Desceu do táxi com aquele sorriso de missão cumprida, mostrando que acabara de inaugurar a fábrica de afeto. O marido, agora pai, deixou cair a manta do rebento no asfalto, se atrapalhou tirando o celular do bolso e quase esqueceu a sogra dentro do carro.

É estranho como a noção de tempo ficou confusa em tempos de pandemia. Na sexta a moça estava grávida e na quinta já me volta com uma criança pronta. Ou será que foi em uma sexta meses atrás? Não importa. A criança é linda, como todas as outras desde 1980. Felipe.

Chegou no meio de uma pandemia. No meio do caos. Felipinho, aos 30 dias de setembro do ano da graça de nosso senhor Jesus Cristo 2020, chegou para trazer esperança aos pais.

Corta para o pai passando com uma barrica de álcool em gel porque, segundo ele, “esse vírus tá foda. Com criança pequena em casa agora tem que tomar cuidado.” A mãe odeia o atual governo e o pai usa óculos escuros na foto de perfil. O negacionista agora acredita na pandemia porque chegou a vez de ser no dele e refresco no dos outros.
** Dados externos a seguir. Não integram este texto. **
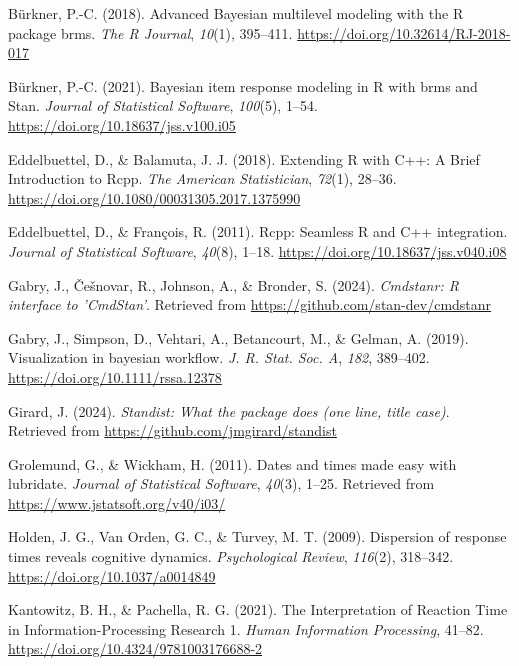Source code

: \documentclass[
  man,floatsintext]{apa6}
\newlength{\cslhangindent}
\newenvironment{CSLReferences}[2] %
 {\begin{list}{}{%
  \setlength{\itemindent}{0pt}
  \setlength{\leftmargin}{0pt}
  \setlength{\parsep}{0pt}
  \ifodd #1
   \setlength{\leftmargin}{\cslhangindent}
   \setlength{\itemindent}{-1\cslhangindent}
  \fi
  \setlength{\itemsep}{#2\baselineskip}}}
 {\end{list}}
\begin{document}
\begin{CSLReferences}{1}{0}
Bürkner, P.-C. (2018). Advanced {Bayesian} multilevel modeling with the {R} package {brms}. \emph{The R Journal}, \emph{10}(1), 395--411. \url{https://doi.org/10.32614/RJ-2018-017}

Bürkner, P.-C. (2021). Bayesian item response modeling in {R} with {brms} and {Stan}. \emph{Journal of Statistical Software}, \emph{100}(5), 1--54. \url{https://doi.org/10.18637/jss.v100.i05}

Eddelbuettel, D., \& Balamuta, J. J. (2018). {Extending {R} with {C++}: A Brief Introduction to {Rcpp}}. \emph{The American Statistician}, \emph{72}(1), 28--36. \url{https://doi.org/10.1080/00031305.2017.1375990}

Eddelbuettel, D., \& François, R. (2011). {Rcpp}: Seamless {R} and {C++} integration. \emph{Journal of Statistical Software}, \emph{40}(8), 1--18. \url{https://doi.org/10.18637/jss.v040.i08}

Gabry, J., Češnovar, R., Johnson, A., \& Bronder, S. (2024). \emph{Cmdstanr: R interface to 'CmdStan'}. Retrieved from \url{https://github.com/stan-dev/cmdstanr}

Gabry, J., Simpson, D., Vehtari, A., Betancourt, M., \& Gelman, A. (2019). Visualization in bayesian workflow. \emph{J. R. Stat. Soc. A}, \emph{182}, 389--402. \url{https://doi.org/10.1111/rssa.12378}

Girard, J. (2024). \emph{Standist: What the package does (one line, title case)}. Retrieved from \url{https://github.com/jmgirard/standist}

Grolemund, G., \& Wickham, H. (2011). Dates and times made easy with {lubridate}. \emph{Journal of Statistical Software}, \emph{40}(3), 1--25. Retrieved from \url{https://www.jstatsoft.org/v40/i03/}

Holden, J. G., Van Orden, G. C., \& Turvey, M. T. (2009). Dispersion of response times reveals cognitive dynamics. \emph{Psychological Review}, \emph{116}(2), 318--342. \url{https://doi.org/10.1037/a0014849}

Kantowitz, B. H., \& Pachella, R. G. (2021). The {Interpretation} of {Reaction Time} in {Information-Processing Research} 1. \emph{Human Information Processing}, 41--82. \url{https://doi.org/10.4324/9781003176688-2}


\end{CSLReferences}
\end{document}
O porteiro não consegue falar o nome correto e toda hora pergunta pelo Henrique.

A senhorinha que vende Minas Cap disse que ele tem que tomar chá de picão.

— Daqui a uns dias vou levar ele pra brincar lá na roça — diz o porteiro. — Não é, Henrique? Gracinha.

A mãe atravessou a rua por volta das 17h30 e foi acender um cigarro em frente uma obra, sob uma árvore, escondida, foragida. Cada trago era um desabafo. Daqueles que a mulher cansada coloca a mão nas cadeiras enquanto puxa a fumaça.

Felipinho devia estar dormindo sob os cuidados da avó. O pai implicava com um morador de rua. As pessoas morriam em algum lugar, em vários lugares, o caos prosseguia.

Ela apagou o cigarro e falou um “puta que pariu” baixinho antes de voltar pra casa. Não acho que estava pensando no preço do velotrol.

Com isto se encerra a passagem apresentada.